Enzymatic and functional correction along with long-term enzyme secretion from transduced bone marrow hematopoietic stem/progenitor and stromal cells derived from patients with Fabry disease

Fabry disease is a lysosomal storage disorder that is due to a deficiency in α-galactosidase A (α-gal A). Previously we have shown that a recombinant retrovirus synthesized for the transfer of the human α-gal A coding sequence was able to engineer enzymatic correction of the hydrolase deficiency in fibroblasts and lymphoblasts from Fabry patients. The corrected cells secreted α-gal A that was taken up and utilized by uncorrected bystander cells, thus demonstrating metabolic cooperativity. In separate experiments we used transduced murine bone marrow cells and successfully tested and quantitated this phenomenon in vivo. In the present studies, which were designed to bring this therapeutic approach closer to clinical utility, we establish that cells originating from the bone marrow of numerous Fabry patients and normal volunteers can be effectively transduced and that these target cells demonstrate metabolic cooperativity.

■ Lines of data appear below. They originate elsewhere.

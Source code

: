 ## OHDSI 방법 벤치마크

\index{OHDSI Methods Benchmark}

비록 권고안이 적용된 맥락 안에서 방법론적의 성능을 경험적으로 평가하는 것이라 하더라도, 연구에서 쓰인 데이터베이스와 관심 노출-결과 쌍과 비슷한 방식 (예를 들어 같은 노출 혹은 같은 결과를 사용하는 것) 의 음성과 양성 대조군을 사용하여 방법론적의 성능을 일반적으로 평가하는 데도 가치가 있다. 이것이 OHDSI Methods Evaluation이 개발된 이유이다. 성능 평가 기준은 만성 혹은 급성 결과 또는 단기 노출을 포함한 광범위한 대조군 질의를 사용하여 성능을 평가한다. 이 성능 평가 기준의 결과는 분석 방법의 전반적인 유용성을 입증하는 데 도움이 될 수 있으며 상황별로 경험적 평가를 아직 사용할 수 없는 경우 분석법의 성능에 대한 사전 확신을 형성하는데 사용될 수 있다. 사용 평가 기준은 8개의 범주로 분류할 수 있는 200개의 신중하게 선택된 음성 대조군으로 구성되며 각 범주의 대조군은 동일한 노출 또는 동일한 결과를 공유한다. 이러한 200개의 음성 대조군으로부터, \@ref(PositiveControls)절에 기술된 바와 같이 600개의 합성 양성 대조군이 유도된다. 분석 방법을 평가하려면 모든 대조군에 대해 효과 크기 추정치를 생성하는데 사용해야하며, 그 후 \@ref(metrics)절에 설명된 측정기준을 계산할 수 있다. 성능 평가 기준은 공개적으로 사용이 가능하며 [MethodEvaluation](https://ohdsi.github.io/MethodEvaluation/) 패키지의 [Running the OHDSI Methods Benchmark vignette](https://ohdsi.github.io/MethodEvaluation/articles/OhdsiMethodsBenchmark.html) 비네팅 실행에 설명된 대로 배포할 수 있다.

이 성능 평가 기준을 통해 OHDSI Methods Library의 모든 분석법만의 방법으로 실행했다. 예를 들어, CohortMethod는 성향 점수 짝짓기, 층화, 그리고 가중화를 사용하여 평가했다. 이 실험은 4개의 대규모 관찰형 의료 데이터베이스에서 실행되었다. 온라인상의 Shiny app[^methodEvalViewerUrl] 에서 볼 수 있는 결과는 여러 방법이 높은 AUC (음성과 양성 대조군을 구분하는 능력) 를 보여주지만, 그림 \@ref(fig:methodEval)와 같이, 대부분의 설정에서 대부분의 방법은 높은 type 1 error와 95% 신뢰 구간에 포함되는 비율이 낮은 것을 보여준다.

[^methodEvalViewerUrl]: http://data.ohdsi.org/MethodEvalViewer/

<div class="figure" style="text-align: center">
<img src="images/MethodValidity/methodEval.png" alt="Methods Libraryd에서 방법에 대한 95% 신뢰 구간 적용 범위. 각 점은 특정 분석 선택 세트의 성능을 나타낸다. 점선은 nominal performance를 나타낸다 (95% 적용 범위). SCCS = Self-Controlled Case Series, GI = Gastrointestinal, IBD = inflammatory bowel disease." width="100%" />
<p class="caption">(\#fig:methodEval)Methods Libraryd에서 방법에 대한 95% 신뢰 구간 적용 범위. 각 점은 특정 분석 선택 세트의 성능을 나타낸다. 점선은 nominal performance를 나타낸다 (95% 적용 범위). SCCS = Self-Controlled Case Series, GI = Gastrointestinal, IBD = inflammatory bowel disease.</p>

Both isolated CD34+-enriched cells and long-term bone marrow culture cells, including nonadherent hematopoietic cells and adherent stromal cells, were transduced. The transferred gene generates increased intracellular α-gal A enzyme activity in these cells. Further, it causes functional correction of lipid accumulation and provides for long-term α-gal A secretion. Collectively, these results indicate that a multifaceted gene transfer approach to bone marrow cells may be of therapeutic benefit for patients with Fabry disease.